El cuento de los ratones

Existe un viejo cuento, que yo leía de niño, de dos páginas de extensión y con una graciosa ilustración de una pareja de ratoncitos con una joven ratoncita de la mano. Querían encontrarle un buen marido a la joven. Y habían escuchado hablar de quién era el ser más poderoso de la Tierra y con él fueron a casarla.

Y así diéronse un paseo con la ratoncita por el Sol, las nubes, el viento, hasta que el ser más poderoso con quien estaban hablando, que era la misma Tierra, les dijo que había unos seres muy poderosos, más poderosos que ella (la Tierra), que eran los llamados ratones, que la horadaban y hacían agujeros y construían sus casas en los subterráneos de su piel. Entonces papá y mamá ratón se dieron cuenta que ellos eran los seres más importantes del planeta y casaron a su hija con un ratoncito.

En algún sentido esto es equiparable a la especie humana. Tanto seres humanos como grupos humanos han querido mostrar más y más su inmensísimo poder, un poder además que está limitado por la vida natural.

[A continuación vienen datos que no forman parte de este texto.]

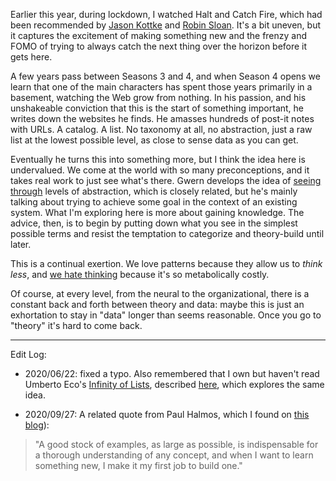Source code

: Earlier this year, during lockdown, I watched Halt and Catch Fire, which had been recommended by [Jason Kottke](https://kottke.org) and [Robin Sloan](https://www.robinsloan.com). It's a bit uneven, but it captures the excitement of making something new and the frenzy and FOMO of trying to always catch the next thing over the horizon before it gets here.

A few years pass between Seasons 3 and 4, and when Season 4 opens we learn that one of the main characters has spent those years primarily in a basement, watching the Web grow from nothing. In his passion, and his unshakeable conviction that this is the start of something important, he writes down the websites he finds. He amasses hundreds of post-it notes with URLs. A catalog. A list. No taxonomy at all, no abstraction, just a raw list at the lowest possible level, as close to sense data as you can get.

Eventually he turns this into something more, but I think the idea here is undervalued. We come at the world with so many preconceptions, and it takes real work to just see what's there. Gwern develops the idea of [seeing through](https://www.gwern.net/Turing-complete#on-seeing-through-and-unseeing) levels of abstraction, which is closely related, but he's mainly talking about trying to achieve some goal in the context of an existing system. What I'm exploring here is more about gaining knowledge. The advice, then, is to begin by putting down what you see in the simplest possible terms and resist the temptation to categorize and theory-build until later. 

This is a continual exertion. We love patterns because they allow us to *think less*, and [we hate thinking](https://twitter.com/louispotok/status/1065644791038234625) because it's so metabolically costly.

Of course, at every level, from the neural to the organizational, there is a constant back and forth between theory and data: maybe this is just an exhortation to stay in "data" longer than seems reasonable. Once you go to "theory" it's hard to come back.

---

Edit Log:
* 2020/06/22: fixed a typo. Also remembered that I own but haven't read Umberto Eco's [Infinity of Lists](https://amzn.to/3hT86b1), described [here](http://www.openculture.com/2018/09/umberto-eco-explains-why-we-make-lists.html), which explores the same idea.

* 2020/09/27: A related quote from Paul Halmos, which I found on [this blog](https://qchu.wordpress.com/)):
> "A good stock of examples, as large as possible, is indispensable for a thorough understanding of any concept, and when I want to learn something new, I make it my first job to build one."
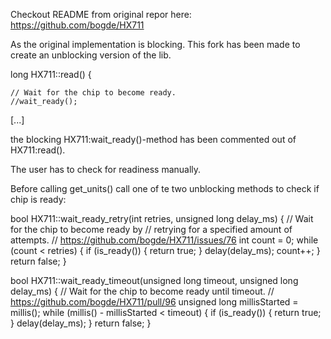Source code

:Checkout README from original repor here: https://github.com/bogde/HX711

As the original implementation is blocking. This fork has been made to create an unblocking version of the lib.

long HX711::read() {

	// Wait for the chip to become ready.
	//wait_ready();
[...]

the blocking HX711:wait_ready()-method has been commented out of HX711:read().

The user has to check for readiness manually.

Before calling get_units() call one of te two unblocking methods to check if chip is ready:

bool HX711::wait_ready_retry(int retries, unsigned long delay_ms) {
	// Wait for the chip to become ready by
	// retrying for a specified amount of attempts.
	// https://github.com/bogde/HX711/issues/76
	int count = 0;
	while (count < retries) {
		if (is_ready()) {
			return true;
		}
		delay(delay_ms);
		count++;
	}
	return false;
}

bool HX711::wait_ready_timeout(unsigned long timeout, unsigned long delay_ms) {
	// Wait for the chip to become ready until timeout.
	// https://github.com/bogde/HX711/pull/96
	unsigned long millisStarted = millis();
	while (millis() - millisStarted < timeout) {
		if (is_ready()) {
			return true;
		}
		delay(delay_ms);
	}
	return false;
}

Nadie ha alcanzado la inmortalidad –o por lo menos no lo sabemos- ni tampoco nadie ha alcanzado un poder ilimitado como para destruir la vida entera del planeta, cambiar el rumbo del planeta, cambiar el curso del sol o de otra estrella.

Nuestro poder como seres humanos quizás es grande comparado con el poder de una ardilla o de un ciempiés, pero en cambio sigue siendo un granito de arena en la inmensidad del universo. En algún sentido podemos decir que esto es así, afortunadamente.

Afortunadamente, en el sentido que nosotros, los seres humanos, somos una criatura que nos caracterizamos porque nuestro poder –no debiera serlo- es o significa una amenaza para la libertad de nuestros vecinos.